Reviewed by Lexie CornerJul 8 2025
Scientists at the U.S. Department of Energy’s (DOE) Argonne National Laboratory have developed a new membrane technology that efficiently separates lithium from water. This could help address increasing demand and potential supply chain challenges.
An H-shaped cell is used to study how the membrane transports materials. One side contains a saltwater mixture (blue liquid), while the other side shows the result after separation through the membrane (clear liquid). From left to right: Seth Darling and Yining Liu. Image credit: Argonne National Laboratory.
Lithium is the lightest metal on the periodic table and plays a critical role in modern technology. Its low weight and high energy density make it useful in electric vehicles, cell phones, laptops, and military equipment, where minimizing weight is important. As demand grows, concerns about supply and reliability are increasing.
Several members of the research team also hold appointments at the University of Chicago’s Pritzker School of Molecular Engineering (PME).
The new membrane we have developed offers a potential low-cost and abundant alternative for lithium extraction here at home.
Seth Darling, Chief Science and Technology Officer, Advanced Energy Technologies, Argonne National Laboratory
Darling is also the director of Argonne's Advanced Materials for Energy-Water Systems (AMEWS) Energy Frontier Research Center. He is a senior scientist at the Pritzker School of Molecular Engineering (PME).
Currently, the majority of the world's lithium originates from hard-rock mining and salt lakes in only a few countries, making supply chains vulnerable to disruption. However, the vast majority of lithium on Earth is dissolved in saltwater and underground saltwater resources.
What is the problem? Extracting it from these unusual sources has proven excessively costly, energy-intensive, and inefficient. Traditional techniques struggle to isolate lithium from abundant elements such as sodium and magnesium.
In salt water, lithium and other elements exist as cations—atoms with a positive charge due to the loss of electrons. Effective lithium extraction depends on removing other cations based on their size and charge.

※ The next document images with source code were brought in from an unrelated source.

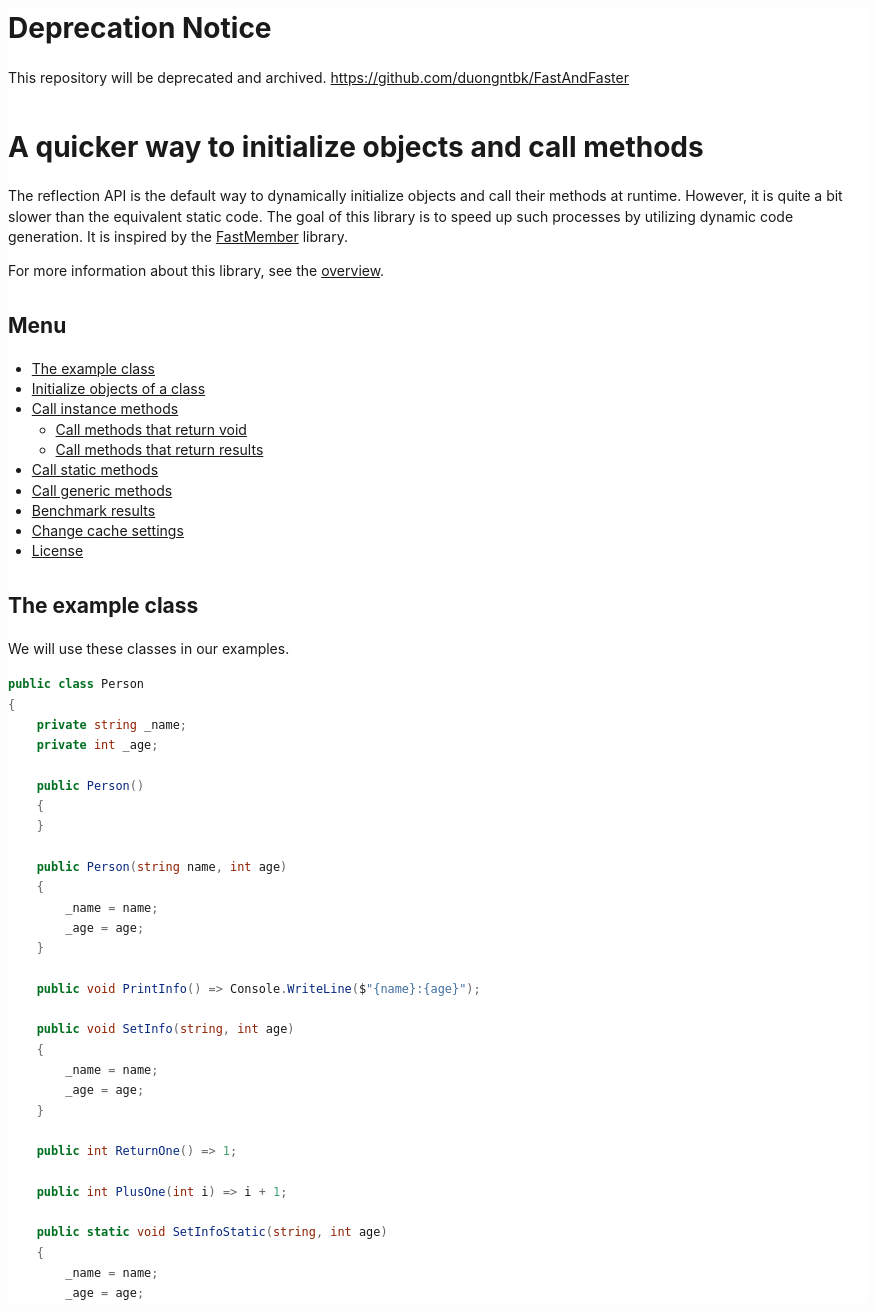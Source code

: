 # Deprecation Notice

This repository will be deprecated and archived.
https://github.com/duongntbk/FastAndFaster

# A quicker way to initialize objects and call methods

The reflection API is the default way to dynamically initialize objects and call their methods at runtime. However, it is quite a bit slower than the equivalent static code. The goal of this library is to speed up such processes by utilizing dynamic code generation. It is inspired by the [FastMember](https://github.com/mgravell/fast-member) library.

For more information about this library, see the [overview](doc/OVERVIEW.md).

## Menu

- [The example class](#the-example-class)
- [Initialize objects of a class](#initialize-objects-of-a-class)
- [Call instance methods](#call-instance-methods)
  - [Call methods that return void](#call-methods-that-return-void)
  - [Call methods that return results](#call-methods-that-return-results)
- [Call static methods](#call-static-methods)
- [Call generic methods](#call-generic-methods)
- [Benchmark results](#benchmark-results)
- [Change cache settings](#change-cache-settings)
- [License](#license)

## The example class

We will use these classes in our examples.
```csharp
public class Person
{
    private string _name;
    private int _age;

    public Person()
    {
    }

    public Person(string name, int age)
    {
        _name = name;
        _age = age;
    }

    public void PrintInfo() => Console.WriteLine($"{name}:{age}");

    public void SetInfo(string, int age)
    {
        _name = name;
        _age = age;
    }

    public int ReturnOne() => 1;

    public int PlusOne(int i) => i + 1;

    public static void SetInfoStatic(string, int age)
    {
        _name = name;
        _age = age;
```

The new membrane offers a lower-cost and practical option. It is made from vermiculite, a naturally occurring clay that costs about $350 per ton. Researchers developed a process to separate vermiculite into very thin layers—just one billionth of a meter thick—and rearranged them into a stacked structure. Because these layers are so thin, they are classified as two-dimensional (2D).
However, the untreated clay layers break down in water within 30 minutes. This happens because the clay strongly attracts water.
To prevent this, the team added tiny aluminum oxide pillars between the layers. This structure resembles a multi-level parking garage under construction, with solid pillars supporting each layer. The pillars stabilize the membrane by neutralizing its negative surface charge. This step is key to improving membrane durability.
Next, the researchers added sodium cations. These gathered around the aluminum oxide pillars and changed the membrane’s surface charge from neutral to positive. In water, both magnesium and lithium carry a positive charge. Magnesium has a charge of +2, while lithium has a charge of +1. The positively charged membrane repels the more highly charged magnesium ions more strongly than lithium. This allows the membrane to selectively retain lithium while excluding magnesium.
To improve selectivity further, the team added more sodium ions. This reduced the size of the membrane’s pores. As a result, the membrane captures larger lithium ions while allowing smaller ions like sodium and potassium to pass through.
Filtering by both ion size and charge, our membrane can pull lithium out of water with much greater efficiency. Such a membrane could reduce our dependence on foreign suppliers and open the door to new lithium reserves in places we never considered.
Yining Liu, Study First Author and Ph.D. Candidate, University of Chicago
The researchers say this approach may also be used to recover other valuable metals, such as nickel, cobalt, and rare earth elements. It could also help remove harmful pollutants from water.
“There are many types of this clay material. We’re exploring how it might help collect critical elements from seawater and salt lake brines or even help clean up our drinking water,” added Liu.
This type of innovation may support both modern technologies and future infrastructure, especially as reliable access to key materials and clean water becomes increasingly important.
The study was funded by AMEWS, an Energy Frontier Research Center supported by the DOE Office of Basic Energy Sciences.
In addition to Darling and Liu, Argonne authors include Yuqin Wang, Bratin Sengupta, Omar Kazi, Alex B. F. Martinson, and Jeffrey W. Elam. Liu, Wang, Kazi, Elam, and Darling also hold joint appointments at PME.
Journal Reference:
Liu, Y., et al. (2025) Pillared Laminar Vermiculite Membranes with Tunable Monovalent and Multivalent Ion Selectivity. Advanced Materials. doi.org/10.1002/adma.202417994.